» **Problem description**
Which lines of the entries below contain the string "GEMMA"? Copy each one.

» **Task inputs**
━━━━━━━━━━━━━━━━

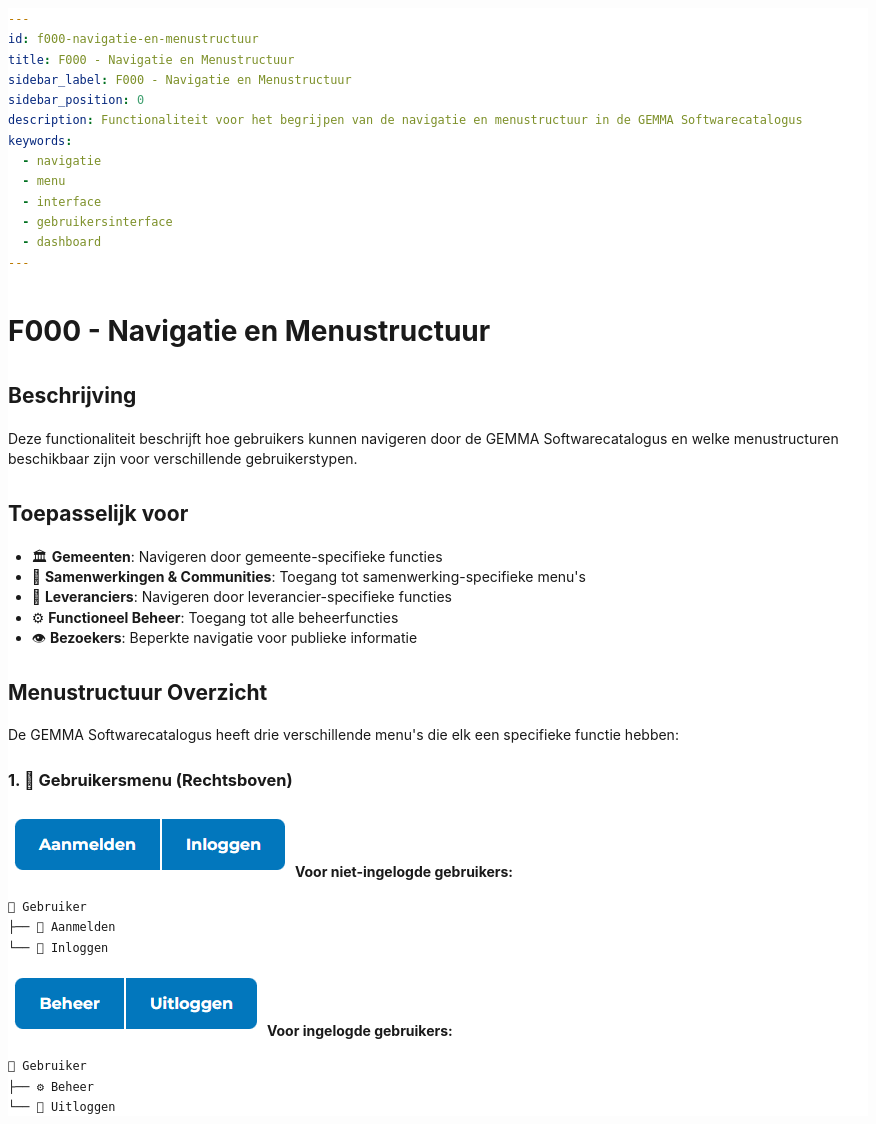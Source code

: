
 ```yaml
---
id: f000-navigatie-en-menustructuur
title: F000 - Navigatie en Menustructuur
sidebar_label: F000 - Navigatie en Menustructuur
sidebar_position: 0
description: Functionaliteit voor het begrijpen van de navigatie en menustructuur in de GEMMA Softwarecatalogus
keywords:
  - navigatie
  - menu
  - interface
  - gebruikersinterface
  - dashboard
---
```


# F000 - Navigatie en Menustructuur

## Beschrijving
Deze functionaliteit beschrijft hoe gebruikers kunnen navigeren door de GEMMA Softwarecatalogus en welke menustructuren beschikbaar zijn voor verschillende gebruikerstypen.

## Toepasselijk voor
- 🏛️ **Gemeenten**: Navigeren door gemeente-specifieke functies
- 🤝 **Samenwerkingen & Communities**: Toegang tot samenwerking-specifieke menu's
- 🏢 **Leveranciers**: Navigeren door leverancier-specifieke functies
- ⚙️ **Functioneel Beheer**: Toegang tot alle beheerfuncties
- 👁️ **Bezoekers**: Beperkte navigatie voor publieke informatie

## Menustructuur Overzicht

De GEMMA Softwarecatalogus heeft drie verschillende menu's die elk een specifieke functie hebben:

### 1. 👤 Gebruikersmenu (Rechtsboven)

![img_2.png](img_2.png)
**Voor niet-ingelogde gebruikers:**
```
👤 Gebruiker
├── 🔑 Aanmelden
└── 📝 Inloggen
```
![img_1.png](img_1.png)
**Voor ingelogde gebruikers:**
```
👤 Gebruiker
├── ⚙️ Beheer
└── 🚪 Uitloggen
```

━━━━━━━━━━━━━━━━

» **Reply to the task**
description: Functionaliteit voor het begrijpen van de navigatie en menustructuur in de GEMMA Softwarecatalogus
Deze functionaliteit beschrijft hoe gebruikers kunnen navigeren door de GEMMA Softwarecatalogus en welke menustructuren beschikbaar zijn voor verschillende gebruikerstypen.
De GEMMA Softwarecatalogus heeft drie verschillende menu's die elk een specifieke functie hebben:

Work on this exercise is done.